_RECORD SET_.
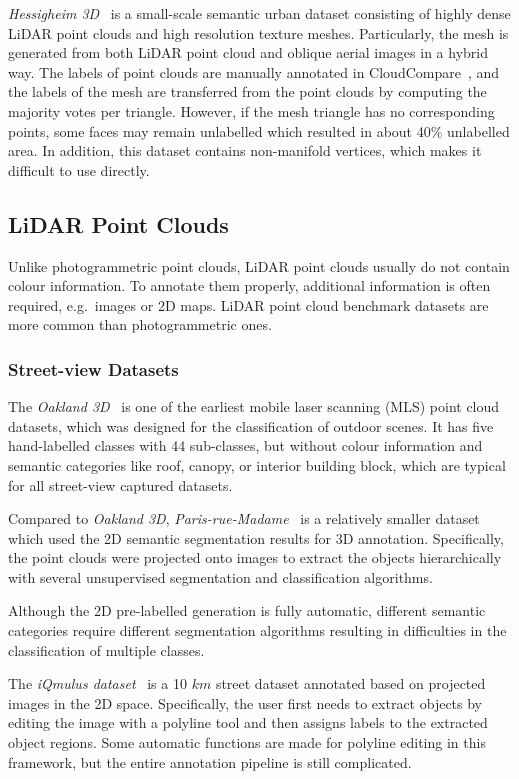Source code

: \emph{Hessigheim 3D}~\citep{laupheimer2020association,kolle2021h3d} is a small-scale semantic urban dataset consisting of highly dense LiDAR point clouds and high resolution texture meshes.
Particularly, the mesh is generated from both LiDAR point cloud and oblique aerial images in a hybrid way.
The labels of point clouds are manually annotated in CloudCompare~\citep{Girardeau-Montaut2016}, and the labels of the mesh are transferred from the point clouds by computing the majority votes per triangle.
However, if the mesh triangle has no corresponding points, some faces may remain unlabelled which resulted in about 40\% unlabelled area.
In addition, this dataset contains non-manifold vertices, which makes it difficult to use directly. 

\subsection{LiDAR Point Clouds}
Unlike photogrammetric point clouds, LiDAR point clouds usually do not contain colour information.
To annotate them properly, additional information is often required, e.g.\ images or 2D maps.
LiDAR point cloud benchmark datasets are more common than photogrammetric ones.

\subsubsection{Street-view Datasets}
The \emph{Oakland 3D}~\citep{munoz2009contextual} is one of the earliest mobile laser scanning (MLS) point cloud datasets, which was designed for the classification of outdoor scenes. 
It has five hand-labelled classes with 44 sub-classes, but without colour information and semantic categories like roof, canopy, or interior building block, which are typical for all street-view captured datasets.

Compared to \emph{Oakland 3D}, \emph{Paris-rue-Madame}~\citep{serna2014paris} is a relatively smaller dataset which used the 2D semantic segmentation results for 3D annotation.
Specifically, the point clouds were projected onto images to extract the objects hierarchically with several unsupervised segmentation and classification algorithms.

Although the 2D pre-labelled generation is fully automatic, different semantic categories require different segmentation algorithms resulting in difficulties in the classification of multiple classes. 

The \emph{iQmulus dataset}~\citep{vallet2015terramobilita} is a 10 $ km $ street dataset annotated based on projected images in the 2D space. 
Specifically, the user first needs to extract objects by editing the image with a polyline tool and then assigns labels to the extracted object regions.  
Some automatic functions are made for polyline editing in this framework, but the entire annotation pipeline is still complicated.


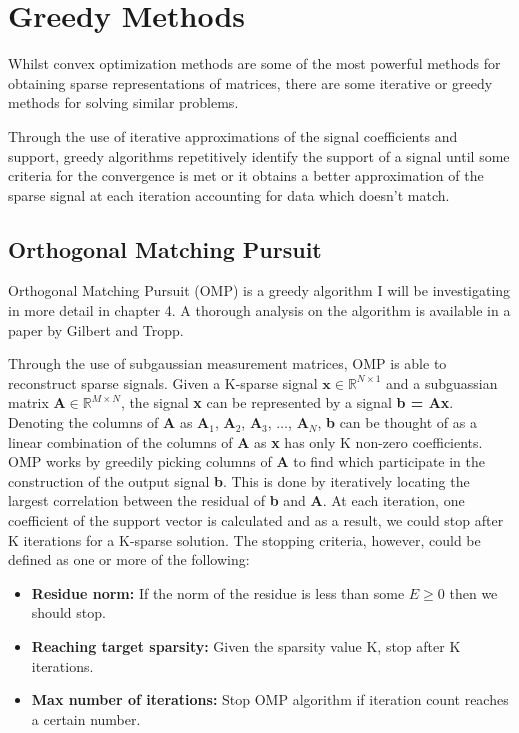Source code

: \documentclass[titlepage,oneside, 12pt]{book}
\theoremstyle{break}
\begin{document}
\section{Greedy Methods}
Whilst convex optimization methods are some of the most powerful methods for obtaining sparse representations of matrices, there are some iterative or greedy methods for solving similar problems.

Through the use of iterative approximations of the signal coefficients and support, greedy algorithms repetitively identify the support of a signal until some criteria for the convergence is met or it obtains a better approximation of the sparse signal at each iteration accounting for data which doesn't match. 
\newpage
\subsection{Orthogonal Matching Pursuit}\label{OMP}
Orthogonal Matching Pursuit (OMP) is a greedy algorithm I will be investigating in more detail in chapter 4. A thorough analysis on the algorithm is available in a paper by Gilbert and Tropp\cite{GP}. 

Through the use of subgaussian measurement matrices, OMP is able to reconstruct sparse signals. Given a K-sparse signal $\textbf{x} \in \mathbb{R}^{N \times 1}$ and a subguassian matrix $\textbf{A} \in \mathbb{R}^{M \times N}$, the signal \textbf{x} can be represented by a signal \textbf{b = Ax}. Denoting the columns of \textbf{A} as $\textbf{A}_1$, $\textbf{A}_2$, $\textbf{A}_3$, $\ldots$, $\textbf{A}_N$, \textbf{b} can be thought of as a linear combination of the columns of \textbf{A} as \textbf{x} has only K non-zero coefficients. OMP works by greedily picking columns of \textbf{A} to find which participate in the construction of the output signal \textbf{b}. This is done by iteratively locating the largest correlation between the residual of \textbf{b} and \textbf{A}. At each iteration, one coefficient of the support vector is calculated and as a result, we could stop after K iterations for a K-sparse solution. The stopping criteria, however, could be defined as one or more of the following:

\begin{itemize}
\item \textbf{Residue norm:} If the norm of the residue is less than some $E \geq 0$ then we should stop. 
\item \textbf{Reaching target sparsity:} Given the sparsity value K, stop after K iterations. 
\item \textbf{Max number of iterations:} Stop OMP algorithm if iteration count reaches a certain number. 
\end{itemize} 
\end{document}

_REQUIRED ACTION_.
The required output is every line above that contains the string "editing".

_SOLVED PROBLEM_.
Specifically, the user first needs to extract objects by editing the image with a polyline tool and then assigns labels to the extracted object regions.  
Some automatic functions are made for polyline editing in this framework, but the entire annotation pipeline is still complicated.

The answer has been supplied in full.